▶ **YOUR ASSIGNMENT**:
Every line of the data must be retyped exactly as it stands.

▶ **PROVIDED ENTRIES**:
=== Section Start ===

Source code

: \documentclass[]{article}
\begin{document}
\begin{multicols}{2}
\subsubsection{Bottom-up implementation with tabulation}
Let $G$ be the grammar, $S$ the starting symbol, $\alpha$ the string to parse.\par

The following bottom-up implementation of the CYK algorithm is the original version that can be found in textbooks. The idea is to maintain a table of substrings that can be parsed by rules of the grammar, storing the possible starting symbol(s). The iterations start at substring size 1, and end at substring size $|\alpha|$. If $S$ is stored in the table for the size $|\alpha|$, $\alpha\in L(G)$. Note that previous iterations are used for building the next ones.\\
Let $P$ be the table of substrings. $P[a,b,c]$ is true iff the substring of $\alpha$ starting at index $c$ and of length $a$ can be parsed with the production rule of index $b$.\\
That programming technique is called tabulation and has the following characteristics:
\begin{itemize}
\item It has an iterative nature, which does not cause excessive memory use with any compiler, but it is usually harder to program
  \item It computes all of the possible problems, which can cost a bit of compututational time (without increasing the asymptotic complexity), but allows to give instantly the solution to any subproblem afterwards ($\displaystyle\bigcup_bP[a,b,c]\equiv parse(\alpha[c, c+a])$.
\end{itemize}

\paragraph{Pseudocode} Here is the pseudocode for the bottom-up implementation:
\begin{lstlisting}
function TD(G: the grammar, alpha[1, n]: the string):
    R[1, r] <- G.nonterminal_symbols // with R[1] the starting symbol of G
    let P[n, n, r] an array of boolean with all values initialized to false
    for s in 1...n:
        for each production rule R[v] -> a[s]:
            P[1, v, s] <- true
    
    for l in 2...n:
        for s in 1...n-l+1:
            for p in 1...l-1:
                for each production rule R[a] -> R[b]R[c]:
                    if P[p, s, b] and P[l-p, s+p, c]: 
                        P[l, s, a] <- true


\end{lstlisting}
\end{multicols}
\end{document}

=== Section End ===

▶ **RESPONSE TO THE EXERCISE**:
Source code

: \documentclass[]{article}
\begin{document}
\begin{multicols}{2}
\subsubsection{Bottom-up implementation with tabulation}
Let $G$ be the grammar, $S$ the starting symbol, $\alpha$ the string to parse.\par

The following bottom-up implementation of the CYK algorithm is the original version that can be found in textbooks. The idea is to maintain a table of substrings that can be parsed by rules of the grammar, storing the possible starting symbol(s). The iterations start at substring size 1, and end at substring size $|\alpha|$. If $S$ is stored in the table for the size $|\alpha|$, $\alpha\in L(G)$. Note that previous iterations are used for building the next ones.\\
Let $P$ be the table of substrings. $P[a,b,c]$ is true iff the substring of $\alpha$ starting at index $c$ and of length $a$ can be parsed with the production rule of index $b$.\\
That programming technique is called tabulation and has the following characteristics:
\begin{itemize}
\item It has an iterative nature, which does not cause excessive memory use with any compiler, but it is usually harder to program
  \item It computes all of the possible problems, which can cost a bit of compututational time (without increasing the asymptotic complexity), but allows to give instantly the solution to any subproblem afterwards ($\displaystyle\bigcup_bP[a,b,c]\equiv parse(\alpha[c, c+a])$.
\end{itemize}

\paragraph{Pseudocode} Here is the pseudocode for the bottom-up implementation:
\begin{lstlisting}
function TD(G: the grammar, alpha[1, n]: the string):
    R[1, r] <- G.nonterminal_symbols // with R[1] the starting symbol of G
    let P[n, n, r] an array of boolean with all values initialized to false
    for s in 1...n:
        for each production rule R[v] -> a[s]:
            P[1, v, s] <- true
    
    for l in 2...n:
        for s in 1...n-l+1:
            for p in 1...l-1:
                for each production rule R[a] -> R[b]R[c]:
                    if P[p, s, b] and P[l-p, s+p, c]: 
                        P[l, s, a] <- true


\end{lstlisting}
\end{multicols}
\end{document}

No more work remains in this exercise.